Normal blood levels of 220mg/dL cholesterol rise 14 mg/dL with an increase of 5% food energy as saturated fat. In contrast, the level lowers about 7 mg/dL with 5% increased energy as polyunsaturated fat (PUFA). Recent work (see below) testing omega-6 actions in the diet-heart hypothesis showed that clinical trials using increased dietary omega-6 PUFA gave the expected lower cholesterol and also gave unexpected higher death rates which falsified the hypothesis that blood cholesterol levels cause death.
Testing omega-6 actions in the diet-heart hypothesis
To examine the traditional diet-heart hypothesis, previously unpublished data from the Minnesota Coronary Experiment (MCE) were recovered and analyzed and put in the context of existing diet-heart randomized controlled trials. The MCE (1968-73) is a double-blind, randomized controlled trial designed to test whether replacing saturated fat with vegetable oil rich in linoleic acid reduces coronary heart disease and death by lowering serum cholesterol. The intervention group had significant reduction in serum cholesterol compared with controls. However, Kaplan Meier graphs showed no mortality benefit for the intervention group. There was a 22% higher risk of death for each 30 mg/dL (0.78 mmol/L) reduction in serum cholesterol with no evidence of benefit in the intervention group for coronary atherosclerosis or myocardial infarcts. In meta-analyses, the cholesterol-lowering interventions showed no evidence of benefit on mortality from coronary heart disease or all-cause mortality. Evidence from randomized controlled trials (n=10,808) shows that replacement of saturated fat in the diet with linoleic acid effectively lowers serum cholesterol, but does not support the hypothesis that this translates to a lower risk of death from coronary heart disease or all causes. Ramsden CE, Zamora D, Majchrzak-Hong S, Faurot KR, Broste SK, Frantz RP, Davis JM, Ringel A, Suchindran CM, Hibbeln JR. Re-evaluation of the traditional diet-heart hypothesis: analysis of recovered data from Minnesota Coronary Experiment (1968-73). BMJ. 2016 Apr 12;353:i1246. doi: 10.1136/bmj.i1246
Data were recovered and evaluated from the Sydney Diet Heart Study, a single blinded, parallel group, randomized controlled trial conducted in 1966-73. Substituting dietary linoleic acid in place of saturated fats increased the rates of death from all causes, coronary heart disease, and cardiovascular disease.

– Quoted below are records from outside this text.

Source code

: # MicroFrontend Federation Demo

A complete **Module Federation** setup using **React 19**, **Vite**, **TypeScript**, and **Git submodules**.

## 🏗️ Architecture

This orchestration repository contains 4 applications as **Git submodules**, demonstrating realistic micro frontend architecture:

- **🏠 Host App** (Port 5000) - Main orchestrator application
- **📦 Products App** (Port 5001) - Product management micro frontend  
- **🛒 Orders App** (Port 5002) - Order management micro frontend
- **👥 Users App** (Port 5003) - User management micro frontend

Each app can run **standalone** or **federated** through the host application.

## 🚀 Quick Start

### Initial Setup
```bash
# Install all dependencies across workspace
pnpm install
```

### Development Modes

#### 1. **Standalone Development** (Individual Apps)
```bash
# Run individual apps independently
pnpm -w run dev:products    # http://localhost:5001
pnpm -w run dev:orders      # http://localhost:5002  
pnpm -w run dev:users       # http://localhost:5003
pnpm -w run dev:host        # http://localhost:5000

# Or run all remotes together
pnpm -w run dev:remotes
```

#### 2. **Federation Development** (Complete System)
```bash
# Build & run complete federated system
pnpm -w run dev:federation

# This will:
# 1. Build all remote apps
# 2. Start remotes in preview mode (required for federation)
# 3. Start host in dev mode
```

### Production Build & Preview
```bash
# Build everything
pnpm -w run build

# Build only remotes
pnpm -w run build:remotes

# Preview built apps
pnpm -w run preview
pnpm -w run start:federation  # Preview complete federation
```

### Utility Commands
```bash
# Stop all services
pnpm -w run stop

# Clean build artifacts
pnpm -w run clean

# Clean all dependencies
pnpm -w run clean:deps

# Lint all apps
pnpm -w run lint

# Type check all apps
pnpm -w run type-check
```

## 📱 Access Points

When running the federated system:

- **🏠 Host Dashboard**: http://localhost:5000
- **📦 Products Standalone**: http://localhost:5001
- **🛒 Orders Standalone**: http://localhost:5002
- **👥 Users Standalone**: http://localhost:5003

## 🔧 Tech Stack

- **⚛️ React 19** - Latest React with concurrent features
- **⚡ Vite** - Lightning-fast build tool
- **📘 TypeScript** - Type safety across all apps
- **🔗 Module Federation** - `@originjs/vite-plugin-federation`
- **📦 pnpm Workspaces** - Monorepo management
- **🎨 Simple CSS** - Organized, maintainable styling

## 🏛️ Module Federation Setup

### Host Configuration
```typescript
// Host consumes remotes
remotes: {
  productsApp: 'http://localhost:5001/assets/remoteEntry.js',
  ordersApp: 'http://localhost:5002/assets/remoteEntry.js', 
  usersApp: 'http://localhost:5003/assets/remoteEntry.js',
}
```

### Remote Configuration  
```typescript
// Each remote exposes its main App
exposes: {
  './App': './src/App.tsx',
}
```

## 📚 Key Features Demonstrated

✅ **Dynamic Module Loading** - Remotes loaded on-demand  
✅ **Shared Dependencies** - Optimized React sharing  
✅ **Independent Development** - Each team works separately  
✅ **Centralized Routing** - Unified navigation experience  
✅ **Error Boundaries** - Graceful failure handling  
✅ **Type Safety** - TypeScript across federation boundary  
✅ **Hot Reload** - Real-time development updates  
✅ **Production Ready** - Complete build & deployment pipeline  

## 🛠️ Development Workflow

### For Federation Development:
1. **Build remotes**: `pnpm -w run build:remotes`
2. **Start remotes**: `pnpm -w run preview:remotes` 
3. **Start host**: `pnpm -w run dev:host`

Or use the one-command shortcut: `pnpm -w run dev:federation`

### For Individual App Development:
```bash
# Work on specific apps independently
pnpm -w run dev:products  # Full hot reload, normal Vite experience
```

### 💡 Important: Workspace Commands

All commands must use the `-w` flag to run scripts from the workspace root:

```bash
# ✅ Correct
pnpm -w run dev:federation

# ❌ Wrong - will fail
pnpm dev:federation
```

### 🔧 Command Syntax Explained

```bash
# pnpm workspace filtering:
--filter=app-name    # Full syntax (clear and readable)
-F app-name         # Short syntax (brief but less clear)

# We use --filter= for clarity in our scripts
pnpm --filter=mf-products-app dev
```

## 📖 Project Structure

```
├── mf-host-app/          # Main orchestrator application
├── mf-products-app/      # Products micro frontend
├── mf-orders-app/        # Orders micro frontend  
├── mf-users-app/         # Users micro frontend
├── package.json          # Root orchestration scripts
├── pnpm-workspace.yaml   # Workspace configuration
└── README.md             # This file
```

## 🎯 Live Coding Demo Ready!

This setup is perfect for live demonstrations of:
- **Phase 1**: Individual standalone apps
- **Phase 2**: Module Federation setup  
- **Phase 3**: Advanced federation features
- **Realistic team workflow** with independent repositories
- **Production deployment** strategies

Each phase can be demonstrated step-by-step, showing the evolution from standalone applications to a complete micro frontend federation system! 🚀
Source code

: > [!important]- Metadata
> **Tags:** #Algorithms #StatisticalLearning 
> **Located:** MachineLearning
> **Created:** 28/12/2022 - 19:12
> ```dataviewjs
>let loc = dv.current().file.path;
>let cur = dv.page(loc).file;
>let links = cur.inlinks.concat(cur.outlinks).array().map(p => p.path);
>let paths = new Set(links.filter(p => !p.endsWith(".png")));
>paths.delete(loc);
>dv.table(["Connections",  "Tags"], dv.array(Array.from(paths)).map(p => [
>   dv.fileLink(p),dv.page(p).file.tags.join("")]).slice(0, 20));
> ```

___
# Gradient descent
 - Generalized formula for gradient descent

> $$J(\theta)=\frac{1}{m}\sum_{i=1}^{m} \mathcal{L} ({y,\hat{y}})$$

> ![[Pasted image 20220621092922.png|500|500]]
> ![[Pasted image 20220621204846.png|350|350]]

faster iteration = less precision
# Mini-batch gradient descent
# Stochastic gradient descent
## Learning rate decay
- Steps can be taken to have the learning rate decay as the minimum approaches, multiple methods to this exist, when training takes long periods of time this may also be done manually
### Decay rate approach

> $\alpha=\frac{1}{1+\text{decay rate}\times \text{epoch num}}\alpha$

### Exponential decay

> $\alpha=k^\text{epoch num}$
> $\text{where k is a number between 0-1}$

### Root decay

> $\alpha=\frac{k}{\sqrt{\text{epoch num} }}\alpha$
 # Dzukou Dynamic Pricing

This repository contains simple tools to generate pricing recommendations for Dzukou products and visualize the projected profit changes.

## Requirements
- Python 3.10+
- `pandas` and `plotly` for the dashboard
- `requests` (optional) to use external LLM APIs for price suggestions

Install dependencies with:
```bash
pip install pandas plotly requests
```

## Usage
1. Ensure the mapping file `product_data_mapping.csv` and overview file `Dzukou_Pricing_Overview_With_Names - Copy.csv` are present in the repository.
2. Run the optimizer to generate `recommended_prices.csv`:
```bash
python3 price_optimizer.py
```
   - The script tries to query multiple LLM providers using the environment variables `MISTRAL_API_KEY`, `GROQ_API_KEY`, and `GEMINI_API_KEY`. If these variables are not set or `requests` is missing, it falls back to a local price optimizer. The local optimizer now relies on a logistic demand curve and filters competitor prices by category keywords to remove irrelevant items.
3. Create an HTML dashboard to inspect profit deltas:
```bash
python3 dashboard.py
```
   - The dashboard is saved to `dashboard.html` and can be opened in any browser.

An updated meta-analysis showed no evidence of cardiovascular benefit from linoleic acid intervention trials. These findings raise important questions about current worldwide dietary advice to substitute omega-6 linoleic acid (or polyunsaturated fats in general) for saturated fats. Ramsden CE, Zamora D, Leelarthaepin B, Majchrzak-Hong SF, Faurot KR, Suchindran CM, Ringel A, Davis JM, Hibbeln JR. Use of dietary linoleic acid for secondary prevention of coronary heart disease and death: evaluation of recovered data from the Sydney Diet Heart Study and updated meta-analysis. BMJ. 2013 Feb 4;346:e8707. doi: 10.1136/bmj.e8707.